> **WHAT TO WORK ON**
In the entries below, find the line with "of hot electrons" and print exactly every line from there up to and including the line with "Perhaps we could", with no other lines.

(Collected data)

* * * * * * *

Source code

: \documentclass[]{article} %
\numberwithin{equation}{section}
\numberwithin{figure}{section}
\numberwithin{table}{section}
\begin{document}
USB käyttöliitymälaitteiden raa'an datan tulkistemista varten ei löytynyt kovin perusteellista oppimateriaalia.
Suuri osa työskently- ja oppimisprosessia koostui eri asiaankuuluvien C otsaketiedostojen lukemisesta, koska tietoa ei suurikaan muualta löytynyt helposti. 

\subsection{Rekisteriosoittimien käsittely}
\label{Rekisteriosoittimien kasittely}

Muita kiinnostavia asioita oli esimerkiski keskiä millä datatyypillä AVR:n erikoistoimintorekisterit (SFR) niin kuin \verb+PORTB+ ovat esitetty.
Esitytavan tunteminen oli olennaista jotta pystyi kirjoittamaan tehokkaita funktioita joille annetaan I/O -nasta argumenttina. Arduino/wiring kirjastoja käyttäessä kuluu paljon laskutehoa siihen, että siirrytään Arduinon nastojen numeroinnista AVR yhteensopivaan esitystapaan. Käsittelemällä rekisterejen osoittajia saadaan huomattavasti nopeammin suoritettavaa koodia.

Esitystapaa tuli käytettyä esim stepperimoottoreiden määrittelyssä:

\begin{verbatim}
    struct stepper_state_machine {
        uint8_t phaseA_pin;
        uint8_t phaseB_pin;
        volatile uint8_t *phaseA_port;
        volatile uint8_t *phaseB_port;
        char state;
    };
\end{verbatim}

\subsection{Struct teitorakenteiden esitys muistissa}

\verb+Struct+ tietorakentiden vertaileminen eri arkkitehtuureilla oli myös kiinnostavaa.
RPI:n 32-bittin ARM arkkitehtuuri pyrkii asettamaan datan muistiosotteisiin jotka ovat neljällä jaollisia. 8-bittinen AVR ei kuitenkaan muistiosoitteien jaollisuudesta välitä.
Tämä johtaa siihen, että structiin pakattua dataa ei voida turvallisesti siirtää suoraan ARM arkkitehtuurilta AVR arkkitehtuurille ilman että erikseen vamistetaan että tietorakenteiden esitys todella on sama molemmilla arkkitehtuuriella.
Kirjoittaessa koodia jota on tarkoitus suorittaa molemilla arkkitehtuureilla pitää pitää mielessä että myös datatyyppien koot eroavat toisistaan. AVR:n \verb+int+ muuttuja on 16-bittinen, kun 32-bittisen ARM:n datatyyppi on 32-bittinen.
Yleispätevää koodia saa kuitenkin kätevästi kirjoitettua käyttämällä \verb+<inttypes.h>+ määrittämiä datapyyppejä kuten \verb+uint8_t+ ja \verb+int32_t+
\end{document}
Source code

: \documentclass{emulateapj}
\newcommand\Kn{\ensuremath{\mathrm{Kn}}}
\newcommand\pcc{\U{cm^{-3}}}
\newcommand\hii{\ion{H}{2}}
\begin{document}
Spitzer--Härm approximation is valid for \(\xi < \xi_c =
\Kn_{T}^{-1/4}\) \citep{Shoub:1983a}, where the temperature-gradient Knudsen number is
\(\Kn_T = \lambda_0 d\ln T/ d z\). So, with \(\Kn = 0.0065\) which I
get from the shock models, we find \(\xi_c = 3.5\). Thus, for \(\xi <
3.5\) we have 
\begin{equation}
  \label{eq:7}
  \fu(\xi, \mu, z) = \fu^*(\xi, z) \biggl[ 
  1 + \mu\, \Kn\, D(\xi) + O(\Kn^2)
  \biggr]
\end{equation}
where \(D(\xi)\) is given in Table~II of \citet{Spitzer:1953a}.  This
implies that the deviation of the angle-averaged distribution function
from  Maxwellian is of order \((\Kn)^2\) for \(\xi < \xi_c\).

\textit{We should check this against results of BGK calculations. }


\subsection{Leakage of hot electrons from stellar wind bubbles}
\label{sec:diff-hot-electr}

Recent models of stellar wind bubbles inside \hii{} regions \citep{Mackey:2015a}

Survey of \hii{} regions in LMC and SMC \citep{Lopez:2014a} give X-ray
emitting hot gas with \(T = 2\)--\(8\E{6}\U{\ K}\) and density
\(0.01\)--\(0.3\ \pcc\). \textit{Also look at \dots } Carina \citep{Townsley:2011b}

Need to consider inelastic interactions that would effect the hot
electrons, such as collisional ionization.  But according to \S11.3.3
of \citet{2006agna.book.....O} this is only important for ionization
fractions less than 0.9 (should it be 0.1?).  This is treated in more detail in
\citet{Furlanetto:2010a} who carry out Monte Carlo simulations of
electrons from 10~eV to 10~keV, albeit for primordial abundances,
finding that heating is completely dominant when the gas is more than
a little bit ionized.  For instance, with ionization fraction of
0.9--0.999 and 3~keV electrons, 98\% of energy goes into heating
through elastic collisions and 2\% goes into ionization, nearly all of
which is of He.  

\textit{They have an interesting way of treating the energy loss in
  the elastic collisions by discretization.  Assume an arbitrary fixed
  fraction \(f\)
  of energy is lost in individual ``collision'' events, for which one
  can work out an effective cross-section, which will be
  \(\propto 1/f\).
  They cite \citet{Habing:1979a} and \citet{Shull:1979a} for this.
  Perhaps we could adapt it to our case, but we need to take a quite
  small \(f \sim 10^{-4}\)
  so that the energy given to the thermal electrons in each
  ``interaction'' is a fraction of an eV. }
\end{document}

* * * * * * *

> **TASK SOLUTION**
\subsection{Leakage of hot electrons from stellar wind bubbles}
\label{sec:diff-hot-electr}

Recent models of stellar wind bubbles inside \hii{} regions \citep{Mackey:2015a}

Survey of \hii{} regions in LMC and SMC \citep{Lopez:2014a} give X-ray
emitting hot gas with \(T = 2\)--\(8\E{6}\U{\ K}\) and density
\(0.01\)--\(0.3\ \pcc\). \textit{Also look at \dots } Carina \citep{Townsley:2011b}

Need to consider inelastic interactions that would effect the hot
electrons, such as collisional ionization.  But according to \S11.3.3
of \citet{2006agna.book.....O} this is only important for ionization
fractions less than 0.9 (should it be 0.1?).  This is treated in more detail in
\citet{Furlanetto:2010a} who carry out Monte Carlo simulations of
electrons from 10~eV to 10~keV, albeit for primordial abundances,
finding that heating is completely dominant when the gas is more than
a little bit ionized.  For instance, with ionization fraction of
0.9--0.999 and 3~keV electrons, 98\% of energy goes into heating
through elastic collisions and 2\% goes into ionization, nearly all of
which is of He.  

\textit{They have an interesting way of treating the energy loss in
  the elastic collisions by discretization.  Assume an arbitrary fixed
  fraction \(f\)
  of energy is lost in individual ``collision'' events, for which one
  can work out an effective cross-section, which will be
  \(\propto 1/f\).
  They cite \citet{Habing:1979a} and \citet{Shull:1979a} for this.
  Perhaps we could adapt it to our case, but we need to take a quite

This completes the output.